▶ [Material provided]:
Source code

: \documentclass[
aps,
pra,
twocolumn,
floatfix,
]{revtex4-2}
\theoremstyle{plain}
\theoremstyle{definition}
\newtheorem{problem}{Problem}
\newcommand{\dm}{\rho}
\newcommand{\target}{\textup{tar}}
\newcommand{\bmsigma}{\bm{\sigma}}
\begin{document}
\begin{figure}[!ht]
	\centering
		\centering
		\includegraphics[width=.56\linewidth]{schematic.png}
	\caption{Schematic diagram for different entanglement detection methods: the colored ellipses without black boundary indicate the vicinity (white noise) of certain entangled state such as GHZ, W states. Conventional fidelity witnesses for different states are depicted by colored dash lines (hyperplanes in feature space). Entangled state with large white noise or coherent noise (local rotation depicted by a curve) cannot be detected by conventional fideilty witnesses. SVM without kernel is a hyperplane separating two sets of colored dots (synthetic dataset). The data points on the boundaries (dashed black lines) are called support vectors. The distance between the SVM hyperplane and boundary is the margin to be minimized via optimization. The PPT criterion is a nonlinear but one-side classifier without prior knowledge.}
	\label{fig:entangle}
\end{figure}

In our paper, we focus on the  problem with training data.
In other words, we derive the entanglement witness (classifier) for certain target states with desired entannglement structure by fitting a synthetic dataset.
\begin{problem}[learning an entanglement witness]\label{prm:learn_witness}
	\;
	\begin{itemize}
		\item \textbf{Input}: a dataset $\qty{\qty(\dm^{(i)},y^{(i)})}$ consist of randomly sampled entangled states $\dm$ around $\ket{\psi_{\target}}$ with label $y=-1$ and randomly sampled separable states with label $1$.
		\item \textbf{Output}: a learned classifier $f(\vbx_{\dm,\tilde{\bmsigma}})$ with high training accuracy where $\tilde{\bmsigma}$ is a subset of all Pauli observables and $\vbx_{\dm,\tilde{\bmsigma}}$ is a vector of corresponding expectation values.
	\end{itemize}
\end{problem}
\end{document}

--

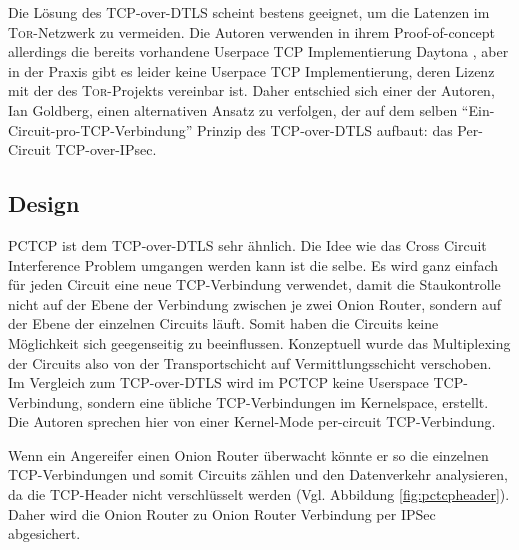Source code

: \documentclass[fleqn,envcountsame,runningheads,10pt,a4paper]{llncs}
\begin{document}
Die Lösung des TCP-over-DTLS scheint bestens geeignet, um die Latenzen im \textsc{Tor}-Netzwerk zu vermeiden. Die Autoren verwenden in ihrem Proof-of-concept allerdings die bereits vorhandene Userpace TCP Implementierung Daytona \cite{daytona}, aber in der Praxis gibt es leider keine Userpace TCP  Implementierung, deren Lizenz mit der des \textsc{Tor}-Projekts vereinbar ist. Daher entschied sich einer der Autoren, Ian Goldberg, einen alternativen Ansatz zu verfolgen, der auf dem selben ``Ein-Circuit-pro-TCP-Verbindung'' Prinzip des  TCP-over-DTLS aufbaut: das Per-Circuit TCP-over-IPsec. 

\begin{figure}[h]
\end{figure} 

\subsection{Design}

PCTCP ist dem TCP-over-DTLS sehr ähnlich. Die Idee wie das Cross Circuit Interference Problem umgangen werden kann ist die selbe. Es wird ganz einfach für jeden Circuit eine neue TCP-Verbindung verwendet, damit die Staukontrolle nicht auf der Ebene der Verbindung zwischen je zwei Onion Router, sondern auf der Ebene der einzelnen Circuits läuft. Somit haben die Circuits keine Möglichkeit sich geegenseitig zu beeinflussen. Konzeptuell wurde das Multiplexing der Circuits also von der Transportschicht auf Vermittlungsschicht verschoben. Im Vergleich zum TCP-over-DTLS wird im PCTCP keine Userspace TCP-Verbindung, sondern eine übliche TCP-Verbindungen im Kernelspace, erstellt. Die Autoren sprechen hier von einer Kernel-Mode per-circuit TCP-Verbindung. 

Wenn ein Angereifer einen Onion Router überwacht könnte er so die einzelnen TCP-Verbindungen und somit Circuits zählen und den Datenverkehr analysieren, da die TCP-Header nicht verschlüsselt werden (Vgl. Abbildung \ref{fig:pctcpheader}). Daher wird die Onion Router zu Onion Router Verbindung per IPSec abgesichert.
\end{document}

▶ [Work instruction]:
Scan the data above. Return every line with "bmsigma" in it.

▶ [Response for this exercise]:
\newcommand{\bmsigma}{\bm{\sigma}}
		\item \textbf{Output}: a learned classifier $f(\vbx_{\dm,\tilde{\bmsigma}})$ with high training accuracy where $\tilde{\bmsigma}$ is a subset of all Pauli observables and $\vbx_{\dm,\tilde{\bmsigma}}$ is a vector of corresponding expectation values.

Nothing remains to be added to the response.